[Data records — start]
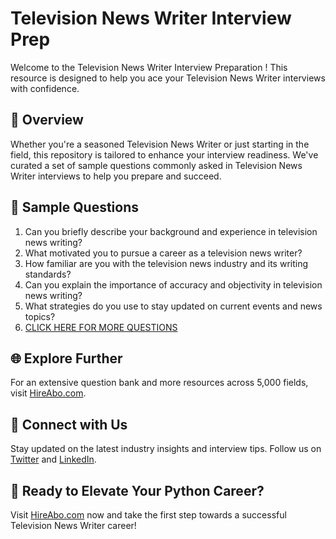 # Television News Writer Interview Prep

Welcome to the Television News Writer Interview Preparation ! This resource is designed to help you ace your Television News Writer interviews with confidence.

## 🚀 Overview

Whether you're a seasoned Television News Writer or just starting in the field, this repository is tailored to enhance your interview readiness. We've curated a set of sample questions commonly asked in Television News Writer interviews to help you prepare and succeed.

## 📝 Sample Questions

1. Can you briefly describe your background and experience in television news writing?
2. What motivated you to pursue a career as a television news writer?
3. How familiar are you with the television news industry and its writing standards?
4. Can you explain the importance of accuracy and objectivity in television news writing?
5. What strategies do you use to stay updated on current events and news topics?
6. [CLICK HERE FOR MORE QUESTIONS](https://hireabo.com/job/8_2_31/Television%20News%20Writer)

## 🌐 Explore Further

For an extensive question bank and more resources across 5,000 fields, visit [HireAbo.com](https://www.hireabo.com).

## 📱 Connect with Us

Stay updated on the latest industry insights and interview tips. Follow us on [Twitter](https://twitter.com/hireabo) and [LinkedIn](https://www.linkedin.com/in/hire-abo-3609972a8/).

## 🚀 Ready to Elevate Your Python Career?

Visit [HireAbo.com](https://www.hireabo.com) now and take the first step towards a successful Television News Writer career!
[Data records — finish]
### Exercise instructions
Any picture among the entries must be skipped; copy all else exactly.

### Exercise solution
 # Television News Writer Interview Prep

Welcome to the Television News Writer Interview Preparation ! This resource is designed to help you ace your Television News Writer interviews with confidence.

## 🚀 Overview

Whether you're a seasoned Television News Writer or just starting in the field, this repository is tailored to enhance your interview readiness. We've curated a set of sample questions commonly asked in Television News Writer interviews to help you prepare and succeed.

## 📝 Sample Questions

1. Can you briefly describe your background and experience in television news writing?
2. What motivated you to pursue a career as a television news writer?
3. How familiar are you with the television news industry and its writing standards?
4. Can you explain the importance of accuracy and objectivity in television news writing?
5. What strategies do you use to stay updated on current events and news topics?
6. [CLICK HERE FOR MORE QUESTIONS](https://hireabo.com/job/8_2_31/Television%20News%20Writer)

## 🌐 Explore Further

For an extensive question bank and more resources across 5,000 fields, visit [HireAbo.com](https://www.hireabo.com).

## 📱 Connect with Us

Stay updated on the latest industry insights and interview tips. Follow us on [Twitter](https://twitter.com/hireabo) and [LinkedIn](https://www.linkedin.com/in/hire-abo-3609972a8/).

## 🚀 Ready to Elevate Your Python Career?

Visit [HireAbo.com](https://www.hireabo.com) now and take the first step towards a successful Television News Writer career!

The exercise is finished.